How many lines of the data contain "bằng"? Reply with the number alone.
START MATERIALS PROVIDED
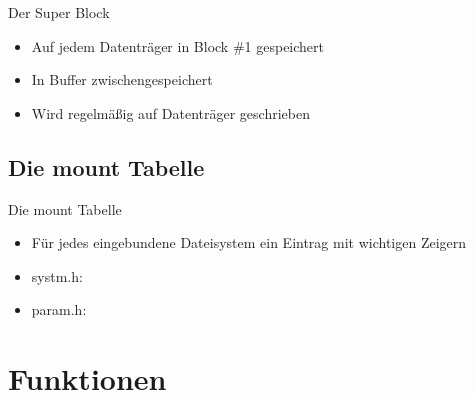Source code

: \documentclass{beamer}
\begin{document}
\begin{frame}{Der Super Block}
    \begin{itemize}
        \item Auf jedem Datenträger in Block \#1 gespeichert
        \item In Buffer zwischengespeichert
        \item Wird regelmäßig auf Datenträger geschrieben
    \end{itemize}

    \medskip

    
\end{frame}




\subsection{Die mount Tabelle}

\begin{frame}{Die mount Tabelle}
    \begin{itemize}
        \item Für jedes eingebundene Dateisystem ein Eintrag mit wichtigen Zeigern

        \bigskip

        \item systm.h:
            \smallskip
            

        \bigskip

        \item param.h:
            \smallskip
            
    \end{itemize}
\end{frame}




\section{Funktionen}

\begin{frame}[plain]
    \sectionpage
\end{frame}


\end{document}
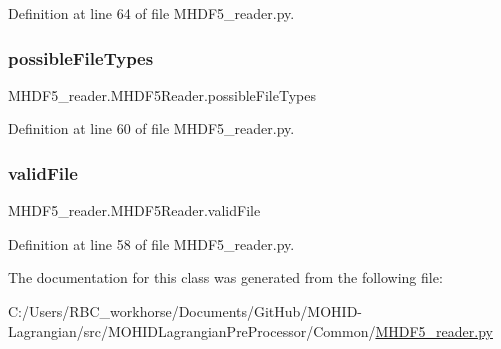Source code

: Definition at line 64 of file M\+H\+D\+F5\+\_\+reader.\+py.

\mbox{\label{class_m_h_d_f5__reader_1_1_m_h_d_f5_reader_a0e8a8ab15e9fff5f77171f3245b62519}} 
\subsubsection{\texorpdfstring{possible\+File\+Types}{possibleFileTypes}}
{\footnotesize\ttfamily M\+H\+D\+F5\+\_\+reader.\+M\+H\+D\+F5\+Reader.\+possible\+File\+Types}



Definition at line 60 of file M\+H\+D\+F5\+\_\+reader.\+py.

\mbox{\label{class_m_h_d_f5__reader_1_1_m_h_d_f5_reader_a3851a933c4dd5d4d33f38dfe120e134e}} 
\subsubsection{\texorpdfstring{valid\+File}{validFile}}
{\footnotesize\ttfamily M\+H\+D\+F5\+\_\+reader.\+M\+H\+D\+F5\+Reader.\+valid\+File}



Definition at line 58 of file M\+H\+D\+F5\+\_\+reader.\+py.



The documentation for this class was generated from the following file\+:\begin{DoxyCompactItemize}
\item 
C\+:/\+Users/\+R\+B\+C\+\_\+workhorse/\+Documents/\+Git\+Hub/\+M\+O\+H\+I\+D-\/\+Lagrangian/src/\+M\+O\+H\+I\+D\+Lagrangian\+Pre\+Processor/\+Common/\mbox{\hyperlink{_m_h_d_f5__reader_8py}{M\+H\+D\+F5\+\_\+reader.\+py}}\end{DoxyCompactItemize}
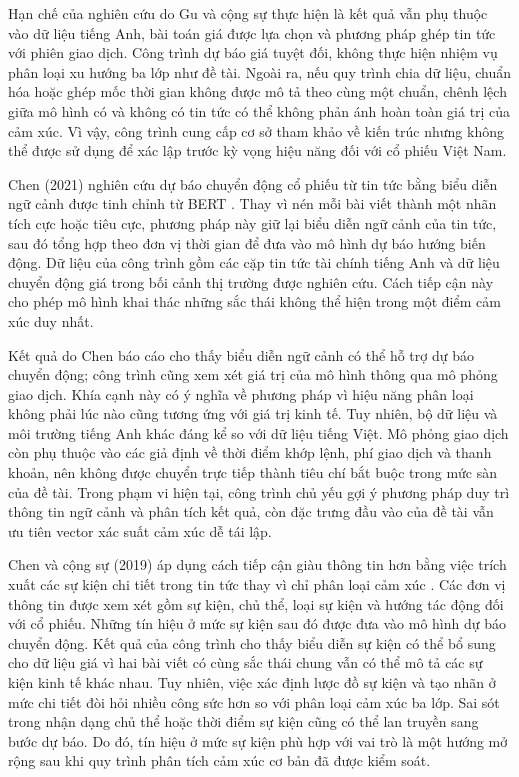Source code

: \documentclass[12pt, a4paper, oneside]{report}
\begin{document}
Hạn chế của nghiên cứu do Gu và cộng sự thực hiện là kết quả vẫn phụ thuộc vào dữ liệu
tiếng Anh, bài toán giá được lựa chọn và phương pháp ghép tin tức với phiên giao dịch.
Công trình dự báo giá tuyệt đối, không thực hiện nhiệm vụ phân loại xu hướng ba lớp như
đề tài. Ngoài ra, nếu quy trình chia dữ liệu, chuẩn hóa hoặc ghép mốc thời gian không
được mô tả theo cùng một chuẩn, chênh lệch giữa mô hình có và không có tin tức có thể
không phản ánh hoàn toàn giá trị của cảm xúc. Vì vậy, công trình cung cấp cơ sở tham
khảo về kiến trúc nhưng không thể được sử dụng để xác lập trước kỳ vọng hiệu năng đối
với cổ phiếu Việt Nam.

Chen (2021) nghiên cứu dự báo chuyển động cổ phiếu từ tin tức bằng biểu diễn ngữ cảnh
được tinh chỉnh từ BERT \cite{Chen2021_210708721v1}. Thay vì nén mỗi bài viết thành
một nhãn tích cực hoặc tiêu cực, phương pháp này giữ lại biểu diễn ngữ cảnh của tin tức,
sau đó tổng hợp theo đơn vị thời gian để đưa vào mô hình dự báo hướng biến động. Dữ liệu
của công trình gồm các cặp tin tức tài chính tiếng Anh và dữ liệu chuyển động giá trong
bối cảnh thị trường được nghiên cứu. Cách tiếp cận này cho phép mô hình khai thác những
sắc thái không thể hiện trong một điểm cảm xúc duy nhất.

Kết quả do Chen báo cáo cho thấy biểu diễn ngữ cảnh có thể hỗ trợ dự báo chuyển động;
công trình cũng xem xét giá trị của mô hình thông qua mô phỏng giao dịch. Khía cạnh này
có ý nghĩa về phương pháp vì hiệu năng phân loại không phải lúc nào cũng tương ứng với
giá trị kinh tế. Tuy nhiên, bộ dữ liệu và môi trường tiếng Anh khác đáng kể so với dữ
liệu tiếng Việt. Mô phỏng giao dịch còn phụ thuộc vào các giả định về thời điểm khớp
lệnh, phí giao dịch và thanh khoản, nên không được chuyển trực tiếp thành tiêu chí bắt
buộc trong mức sàn của đề tài. Trong phạm vi hiện tại, công trình chủ yếu gợi ý phương
pháp duy trì thông tin ngữ cảnh và phân tích kết quả, còn đặc trưng đầu vào của đề tài
vẫn ưu tiên vector xác suất cảm xúc dễ tái lập.

Chen và cộng sự (2019) áp dụng cách tiếp cận giàu thông tin hơn bằng việc trích xuất
các sự kiện chi tiết trong tin tức thay vì chỉ phân loại cảm xúc
\cite{Chen2019_191005078v1}. Các đơn vị thông tin được xem xét gồm sự kiện, chủ thể,
loại sự kiện và hướng tác động đối với cổ phiếu. Những tín hiệu ở mức sự kiện sau đó
được đưa vào mô hình dự báo chuyển động. Kết quả của công trình cho thấy biểu diễn sự
kiện có thể bổ sung cho dữ liệu giá vì hai bài viết có cùng sắc thái chung vẫn có thể
mô tả các sự kiện kinh tế khác nhau. Tuy nhiên, việc xác định lược đồ sự kiện và tạo
nhãn ở mức chi tiết đòi hỏi nhiều công sức hơn so với phân loại cảm xúc ba lớp. Sai sót
trong nhận dạng chủ thể hoặc thời điểm sự kiện cũng có thể lan truyền sang bước dự báo.
Do đó, tín hiệu ở mức sự kiện phù hợp với vai trò là một hướng mở rộng sau khi quy trình
phân tích cảm xúc cơ bản đã được kiểm soát.
\end{document}
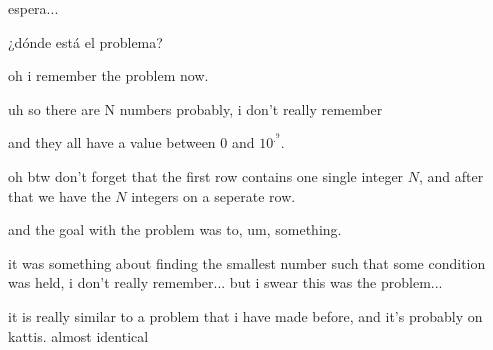 \noindent
espera...

¿dónde está el problema?


\newpage
\vspace{90 cm}

oh i remember the problem now.



uh so there are N numbers probably, i don't really remember

and they all have a value between 0 and $10^{.^9}$.

oh btw don't forget that the first row contains one single integer $N$, and after that we have the $N$ integers on a seperate row.


and the goal with the problem was to, um, something. 


it was something about finding the smallest number such that some condition was held, i don't really remember... but i swear this was the problem...


\newpage
\vspace{90 cm}
it is really similar to a problem that i have made before, and it's probably on kattis. almost identical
END MATERIALS PROVIDED
:: SOLVED EXERCISE ::
2